Exact copy, pictures excluded: output the lines from the opening of the entries through the line bearing "Sustainability and environment.".
--- Dataset records Enclosed Below ---
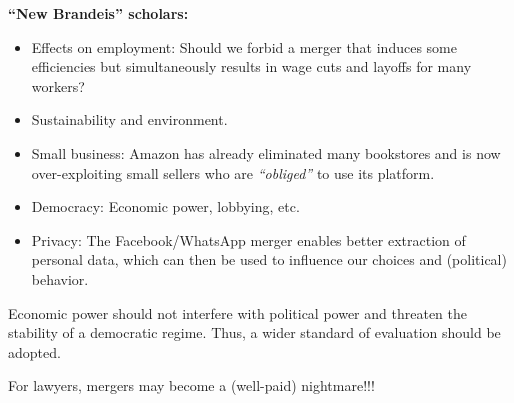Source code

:             \noindent
            \textbf{“New Brandeis” scholars:}
            \begin{itemize}
                \item Effects on employment: Should we forbid a merger that induces some efficiencies but simultaneously results in wage cuts and layoffs for many workers?
                \item Sustainability and environment.
                \item Small business: Amazon has already eliminated many bookstores and is now over-exploiting small sellers who are \textit{“obliged”} to use its platform.
                \item Democracy: Economic power, lobbying, etc.
                \item Privacy: The Facebook/WhatsApp merger enables better extraction of personal data, which can then be used to influence our choices and (political) behavior.
            \end{itemize}
            
            \noindent
            Economic power should not interfere with political power and threaten the stability of a democratic regime. Thus, a wider standard of evaluation should be adopted.


            \noindent
            For lawyers, mergers may become a (well-paid) nightmare!!!
            
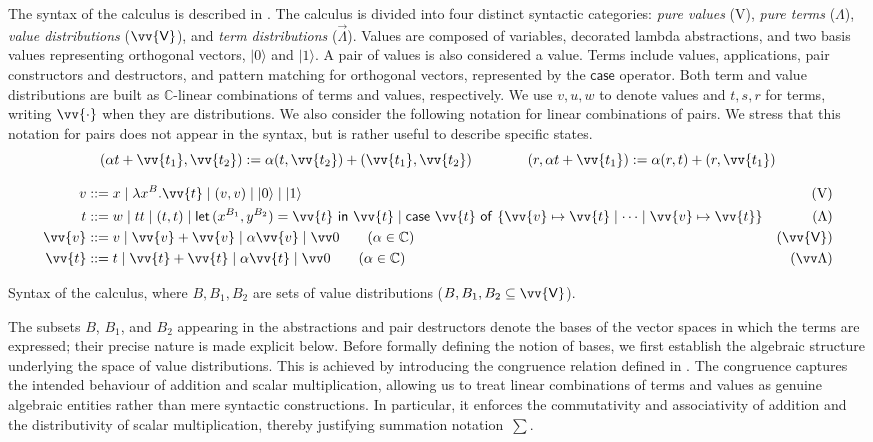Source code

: \documentclass[runningheads,orivec,envcountsame,envcountsect]{llncs}
\newcommand\ket[1]{\ensuremath{|#1\rangle}}
\newcommand\s[1]{\ensuremath{\mathsf{#1}}}
\newcommand\Val{{\s V}}
\DeclareRobustCommand{\ValD}{\ensuremath{\vv{\mathsf{V}}}}
\def\C{\mathbb{C}}            %
\def\Val{\mathrm{V}}          %
\def\Pair#1#2{(#1,#2)} %
\def\Lam#1#2#3{\lambda#1^{#2}{.}#3} %
\def\letkeyword{\mathsf{let}}
\def\inkeyword{\mathsf{in}}
\def\LetP#1#2#3#4#5#6{\letkeyword\,\Pair{#1^{#2}}{#3^{#4}}=#5~\inkeyword~#6}
\def\gencase#1#2#3#4#5{\ensuremath{\mathsf{case}~#1~\mathsf{of}~\{#2\mapsto #4 \mid \dotsb \mid #3\mapsto #5\}}}
\begin{document}
The syntax of the calculus is described in
. The calculus is divided into four
distinct syntactic categories: \emph{pure values} ($\Val$), \emph{pure terms}
($\Lambda$), \emph{value distributions} ($\ValD$), and \emph{term
distributions} ($\vec\Lambda$). Values are composed of variables, decorated
lambda abstractions, and two basis values representing orthogonal vectors,
$\ket 0$ and $\ket 1$. A pair of values is also considered a value.  Terms
include values, applications, pair constructors and destructors, and pattern
matching for orthogonal vectors, represented by the $\mathsf{case}$ operator.
Both term and value distributions are built as $\C$-linear combinations of
terms and values, respectively. 
We use $v,u,w$ to denote values and $t,s,r$ for terms, writing $\vv{\cdot}$ when
they are distributions.
We also consider the following notation for linear combinations of
pairs. We stress that this notation for pairs does not appear in the syntax,
but is rather useful to describe specific states.
  \[
    \Pair{\alpha  t+\vv{t_1}}{\vv{t_2}} 
    := \alpha\Pair{t}{\vv{t_2}} + \Pair{\vv{t_1}}{\vv{t_2}}
    \qquad\qquad
    \Pair{r}{\alpha  t+\vv{t_1}} 
    := \alpha\Pair{r}{t} + \Pair{r}{\vv{t_1}}
  \]

\begin{table}[t]
  \begin{align*}
    v &::= x \mid \Lam{x}B{\vv{t}} \mid (v, v) \mid \ket{0} \mid \ket{1} &
    (\Val)\\
    t &::= w \mid tt \mid (t,t) \mid
    \LetP{x}{B_1}{y}{B_2}{\vv{t}}{\vv{t}}\mid
    \gencase{\vv{t}}{\vv{v}}{\vv{v}}{\vv{t}}{\vv{t}} &
    (\Lambda) \\
    \vv{v} &::= v \mid \vv{v}+\vv{v} \mid \alpha \vv{v} \mid \vv 0
    \qquad\hfill(\alpha\in\C) & (\ValD) \\
    \vv{t} &::= t \mid \vv{t}+\vv{t} \mid \alpha \vv{t} \mid \vv 0
    \qquad\hfill(\alpha\in\C) & (\vv \Lambda)
  \end{align*}
  \caption{Syntax of the calculus, where $B, B_1, B_2$ are sets of value
  distributions ($B, B_1, B_2 \subseteq \ValD$).}
  \label{tab:Syntax}
\end{table}


The subsets $B$, $B_1$, and $B_2$ appearing in the abstractions and pair
destructors denote the bases of the vector spaces in which the terms are
expressed; their precise nature is made explicit below.
Before formally defining the notion of bases, we first establish the
algebraic structure underlying the space of value distributions.
This is achieved by introducing the congruence relation defined in
.
The congruence captures the intended behaviour of addition and scalar
multiplication, allowing us to treat linear combinations of terms and values
as genuine algebraic entities rather than mere syntactic constructions.
In particular, it enforces the commutativity and associativity of addition and
the distributivity of scalar multiplication, thereby justifying summation
notation~$\sum$.
\end{document}
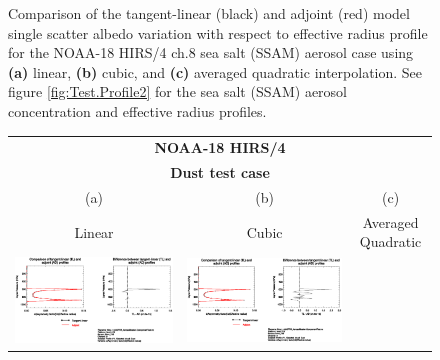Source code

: \begin{figure}[htp]
\begin{tabular}{c c c}
  \end{tabular}
  \caption{Comparison of the tangent-linear (black) and adjoint (red) model single scatter albedo variation with respect to effective radius profile for the NOAA-18 HIRS/4 ch.8 sea salt (SSAM) aerosol case using \textbf{(a)} linear, \textbf{(b)} cubic, and \textbf{(c)} averaged quadratic interpolation. See figure \ref{fig:Test.Profile2} for the sea salt (SSAM) aerosol concentration and effective radius profiles.}
  \label{fig:hirs4_n18.ch8.SSAM.dw_dReff.AD}
\end{figure}

\begin{figure}[htp]
  \centering
  \begin{tabular}{c c c}
    \multicolumn{3}{c}{\qquad\sffamily\textbf{NOAA-18 HIRS/4}}\\
    \multicolumn{3}{c}{\qquad\sffamily\textbf{Dust test case}}\\
    \qquad\textsf{(a)} & \qquad\textsf{(b)}  & \qquad\textsf{(c)} \\
    \qquad\textsf{Linear} & \qquad\textsf{Cubic}  & \qquad\textsf{Averaged Quadratic} \\
    \includegraphics[bb=90 400 300 540,clip,scale=0.7]{graphics/Aerosol/AD/hirs4_n18.ch8.DUST.NLIN.dg_dReff.eps} &
    \includegraphics[bb=90 400 300 540,clip,scale=0.7]{graphics/Aerosol/AD/hirs4_n18.ch8.DUST.NCUBIC.dg_dReff.eps} &

\end{tabular}
\end{figure}
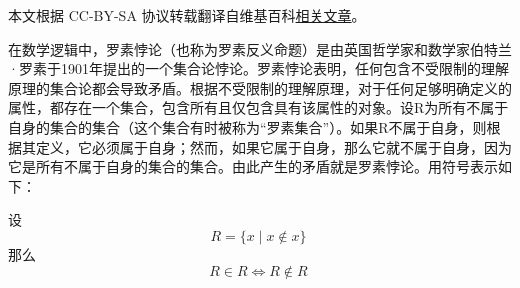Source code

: 
本文根据 CC-BY-SA 协议转载翻译自维基百科\href{https://en.wikipedia.org/wiki/Russell\%27s_paradox}{相关文章}。

在数学逻辑中，罗素悖论（也称为罗素反义命题）是由英国哲学家和数学家伯特兰·罗素于1901年提出的一个集合论悖论。罗素悖论表明，任何包含不受限制的理解原理的集合论都会导致矛盾。根据不受限制的理解原理，对于任何足够明确定义的属性，都存在一个集合，包含所有且仅包含具有该属性的对象。设R为所有不属于自身的集合的集合（这个集合有时被称为“罗素集合”）。如果R不属于自身，则根据其定义，它必须属于自身；然而，如果它属于自身，那么它就不属于自身，因为它是所有不属于自身的集合的集合。由此产生的矛盾就是罗素悖论。用符号表示如下：

设 
\[
R = \{ x \mid x \notin x \}~
\]
那么
\[
R \in R \iff R \notin R~
\]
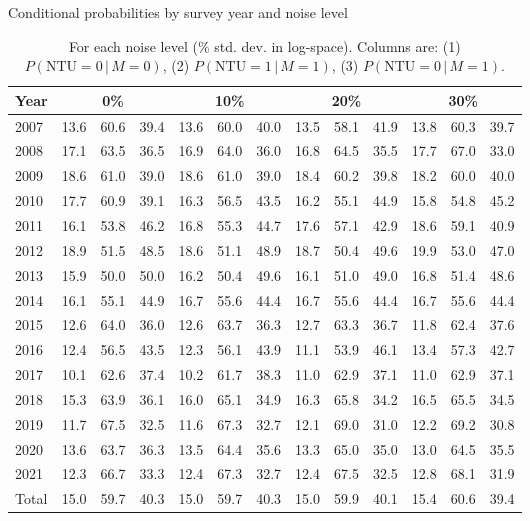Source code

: \begin{table}[htbp]
\small
\centering
\caption{Conditional probabilities by survey year and noise level}
\begin{tabular}{l|ccc|ccc|ccc|ccc}
\toprule
Year & \multicolumn{3}{c|}{0\%} & \multicolumn{3}{c|}{10\%} & \multicolumn{3}{c|}{20\%} & \multicolumn{3}{c}{30\%} \\
\midrule
2007 & 13.6 & 60.6 & 39.4 & 13.6 & 60.0 & 40.0 & 13.5 & 58.1 & 41.9 & 13.8 & 60.3 & 39.7 \\
2008 & 17.1 & 63.5 & 36.5 & 16.9 & 64.0 & 36.0 & 16.8 & 64.5 & 35.5 & 17.7 & 67.0 & 33.0 \\
2009 & 18.6 & 61.0 & 39.0 & 18.6 & 61.0 & 39.0 & 18.4 & 60.2 & 39.8 & 18.2 & 60.0 & 40.0 \\
2010 & 17.7 & 60.9 & 39.1 & 16.3 & 56.5 & 43.5 & 16.2 & 55.1 & 44.9 & 15.8 & 54.8 & 45.2 \\
2011 & 16.1 & 53.8 & 46.2 & 16.8 & 55.3 & 44.7 & 17.6 & 57.1 & 42.9 & 18.6 & 59.1 & 40.9 \\
2012 & 18.9 & 51.5 & 48.5 & 18.6 & 51.1 & 48.9 & 18.7 & 50.4 & 49.6 & 19.9 & 53.0 & 47.0 \\
2013 & 15.9 & 50.0 & 50.0 & 16.2 & 50.4 & 49.6 & 16.1 & 51.0 & 49.0 & 16.8 & 51.4 & 48.6 \\
2014 & 16.1 & 55.1 & 44.9 & 16.7 & 55.6 & 44.4 & 16.7 & 55.6 & 44.4 & 16.7 & 55.6 & 44.4 \\
2015 & 12.6 & 64.0 & 36.0 & 12.6 & 63.7 & 36.3 & 12.7 & 63.3 & 36.7 & 11.8 & 62.4 & 37.6 \\
2016 & 12.4 & 56.5 & 43.5 & 12.3 & 56.1 & 43.9 & 11.1 & 53.9 & 46.1 & 13.4 & 57.3 & 42.7 \\
2017 & 10.1 & 62.6 & 37.4 & 10.2 & 61.7 & 38.3 & 11.0 & 62.9 & 37.1 & 11.0 & 62.9 & 37.1 \\
2018 & 15.3 & 63.9 & 36.1 & 16.0 & 65.1 & 34.9 & 16.3 & 65.8 & 34.2 & 16.5 & 65.5 & 34.5 \\
2019 & 11.7 & 67.5 & 32.5 & 11.6 & 67.3 & 32.7 & 12.1 & 69.0 & 31.0 & 12.2 & 69.2 & 30.8 \\
2020 & 13.6 & 63.7 & 36.3 & 13.5 & 64.4 & 35.6 & 13.3 & 65.0 & 35.0 & 13.0 & 64.5 & 35.5 \\
2021 & 12.3 & 66.7 & 33.3 & 12.4 & 67.3 & 32.7 & 12.4 & 67.5 & 32.5 & 12.8 & 68.1 & 31.9 \\
\midrule
Total & 15.0 & 59.7 & 40.3 & 15.0 & 59.7 & 40.3 & 15.0 & 59.9 & 40.1 & 15.4 & 60.6 & 39.4 \\
\bottomrule
\end{tabular}
\caption{\small{
 For each noise level (\% std. dev. in log-space). Columns are:
(1) $P(\mathrm{NTU}=0\,|\,M=0)$,
(2) $P(\mathrm{NTU}=1\,|\,M=1)$,
(3) $P(\mathrm{NTU}=0\,|\,M=1)$.
}}
\label{tab:conditional_probs_noise}
\end{table}
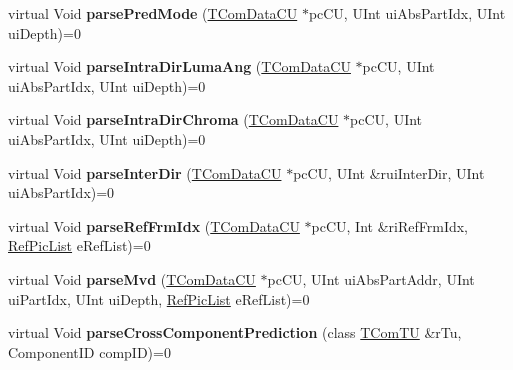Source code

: \begin{DoxyCompactItemize}
virtual Void {\bfseries parse\+Pred\+Mode} (\hyperlink{class_t_com_data_c_u}{T\+Com\+Data\+CU} $\ast$pc\+CU, U\+Int ui\+Abs\+Part\+Idx, U\+Int ui\+Depth)=0
\item 
\mbox{\label{class_t_dec_entropy_if_aa16e13046e56907143f454b2089df45f}} 
virtual Void {\bfseries parse\+Intra\+Dir\+Luma\+Ang} (\hyperlink{class_t_com_data_c_u}{T\+Com\+Data\+CU} $\ast$pc\+CU, U\+Int ui\+Abs\+Part\+Idx, U\+Int ui\+Depth)=0
\item 
\mbox{\label{class_t_dec_entropy_if_a805d03fe9dfbb8b3edcd7781dafd2a7b}} 
virtual Void {\bfseries parse\+Intra\+Dir\+Chroma} (\hyperlink{class_t_com_data_c_u}{T\+Com\+Data\+CU} $\ast$pc\+CU, U\+Int ui\+Abs\+Part\+Idx, U\+Int ui\+Depth)=0
\item 
\mbox{\label{class_t_dec_entropy_if_a4f37c28aeff29b01384e7285c5d90b70}} 
virtual Void {\bfseries parse\+Inter\+Dir} (\hyperlink{class_t_com_data_c_u}{T\+Com\+Data\+CU} $\ast$pc\+CU, U\+Int \&rui\+Inter\+Dir, U\+Int ui\+Abs\+Part\+Idx)=0
\item 
\mbox{\label{class_t_dec_entropy_if_a1341614f7a31d31e729d5f4b74eea329}} 
virtual Void {\bfseries parse\+Ref\+Frm\+Idx} (\hyperlink{class_t_com_data_c_u}{T\+Com\+Data\+CU} $\ast$pc\+CU, Int \&ri\+Ref\+Frm\+Idx, \hyperlink{_type_def_8h_a93cea48eb9dcfd661168dee82e41b384}{Ref\+Pic\+List} e\+Ref\+List)=0
\item 
\mbox{\label{class_t_dec_entropy_if_a51e93f39970384dcf08de598e17fe960}} 
virtual Void {\bfseries parse\+Mvd} (\hyperlink{class_t_com_data_c_u}{T\+Com\+Data\+CU} $\ast$pc\+CU, U\+Int ui\+Abs\+Part\+Addr, U\+Int ui\+Part\+Idx, U\+Int ui\+Depth, \hyperlink{_type_def_8h_a93cea48eb9dcfd661168dee82e41b384}{Ref\+Pic\+List} e\+Ref\+List)=0
\item 
\mbox{\label{class_t_dec_entropy_if_a2413315ac87b814925c882f8f8d9062b}} 
virtual Void {\bfseries parse\+Cross\+Component\+Prediction} (class \hyperlink{class_t_com_t_u}{T\+Com\+TU} \&r\+Tu, Component\+ID comp\+ID)=0
\item 
\mbox{\label{class_t_dec_entropy_if_a2534a8030ef22d04344fe2c9b0d581df}} 

\end{DoxyCompactItemize}
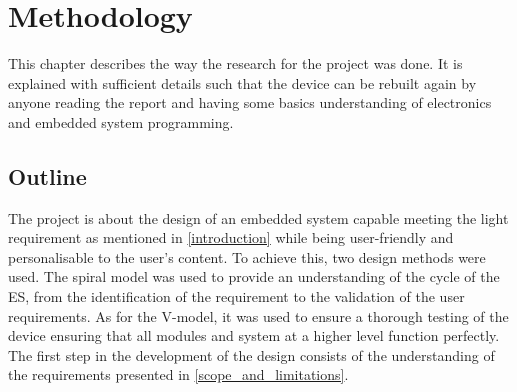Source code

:\chapter{Methodology}

This chapter describes the way the research for the project was done. It is explained with sufficient details such that the device can be rebuilt again by anyone reading the report and having some basics understanding of electronics and embedded system programming.

\section{Outline}
The project is about the design of an embedded system capable meeting the light requirement as mentioned in \cref{introduction} while being user-friendly and personalisable to the user's content. To achieve this, two design methods were used. The spiral model was used to provide an understanding of the cycle of the ES, from the identification of the requirement to the validation of the user requirements. As for the  V-model, it was used to ensure a thorough testing of the device ensuring that all modules and system at a higher level function perfectly. \\
The first step in the development of the design consists of the understanding of the requirements presented in \cref{scope_and_limitations}.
--- End of Enclosed Dataset records ---
__Solution to this exercise__:
Source code

:             \noindent
            \textbf{“New Brandeis” scholars:}
            \begin{itemize}
                \item Effects on employment: Should we forbid a merger that induces some efficiencies but simultaneously results in wage cuts and layoffs for many workers?
                \item Sustainability and environment.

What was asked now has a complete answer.